● **EXERCISE REQUIREMENTS**
Your task is to restate word for word the lines of the listing below that start at the one containing "([@fig:1995b])." and run to the end; please add nothing.

● **DATA IN THIS EXERCISE**
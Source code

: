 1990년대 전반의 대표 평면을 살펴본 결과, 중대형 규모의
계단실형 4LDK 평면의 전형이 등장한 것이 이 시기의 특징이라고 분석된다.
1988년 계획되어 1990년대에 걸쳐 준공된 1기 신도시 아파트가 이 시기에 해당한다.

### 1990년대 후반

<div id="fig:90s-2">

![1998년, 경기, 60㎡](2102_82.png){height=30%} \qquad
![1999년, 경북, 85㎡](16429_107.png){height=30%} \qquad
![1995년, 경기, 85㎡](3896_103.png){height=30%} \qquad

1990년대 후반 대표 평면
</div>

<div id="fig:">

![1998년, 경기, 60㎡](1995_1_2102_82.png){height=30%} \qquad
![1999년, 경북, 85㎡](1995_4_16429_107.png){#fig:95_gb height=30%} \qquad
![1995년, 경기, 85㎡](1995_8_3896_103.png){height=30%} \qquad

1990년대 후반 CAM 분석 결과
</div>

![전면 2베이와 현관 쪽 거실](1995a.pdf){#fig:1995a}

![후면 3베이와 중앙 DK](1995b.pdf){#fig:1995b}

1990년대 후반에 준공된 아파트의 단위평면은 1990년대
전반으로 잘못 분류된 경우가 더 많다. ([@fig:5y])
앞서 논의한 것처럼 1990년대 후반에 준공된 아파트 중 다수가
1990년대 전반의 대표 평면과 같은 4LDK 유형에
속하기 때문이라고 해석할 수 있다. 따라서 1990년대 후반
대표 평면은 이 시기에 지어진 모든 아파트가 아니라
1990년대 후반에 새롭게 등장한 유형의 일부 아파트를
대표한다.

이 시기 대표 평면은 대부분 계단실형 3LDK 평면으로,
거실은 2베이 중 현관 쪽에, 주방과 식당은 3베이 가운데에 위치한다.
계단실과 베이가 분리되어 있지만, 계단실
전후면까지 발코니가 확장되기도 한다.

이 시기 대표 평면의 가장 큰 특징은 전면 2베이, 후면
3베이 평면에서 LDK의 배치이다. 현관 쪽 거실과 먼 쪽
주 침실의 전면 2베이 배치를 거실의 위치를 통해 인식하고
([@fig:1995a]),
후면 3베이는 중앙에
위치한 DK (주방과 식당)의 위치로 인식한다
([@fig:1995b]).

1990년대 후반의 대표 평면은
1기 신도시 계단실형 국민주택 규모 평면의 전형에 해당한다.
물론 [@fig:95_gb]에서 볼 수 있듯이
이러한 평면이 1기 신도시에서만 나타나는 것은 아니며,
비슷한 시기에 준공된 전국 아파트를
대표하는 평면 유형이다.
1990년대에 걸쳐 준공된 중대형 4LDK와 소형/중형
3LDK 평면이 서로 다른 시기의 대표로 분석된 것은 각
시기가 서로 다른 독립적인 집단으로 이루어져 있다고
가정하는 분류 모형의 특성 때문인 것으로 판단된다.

● **RESPONSE AREA**
([@fig:1995b]).

1990년대 후반의 대표 평면은
1기 신도시 계단실형 국민주택 규모 평면의 전형에 해당한다.
물론 [@fig:95_gb]에서 볼 수 있듯이
이러한 평면이 1기 신도시에서만 나타나는 것은 아니며,
비슷한 시기에 준공된 전국 아파트를
대표하는 평면 유형이다.
1990년대에 걸쳐 준공된 중대형 4LDK와 소형/중형
3LDK 평면이 서로 다른 시기의 대표로 분석된 것은 각
시기가 서로 다른 독립적인 집단으로 이루어져 있다고
가정하는 분류 모형의 특성 때문인 것으로 판단된다.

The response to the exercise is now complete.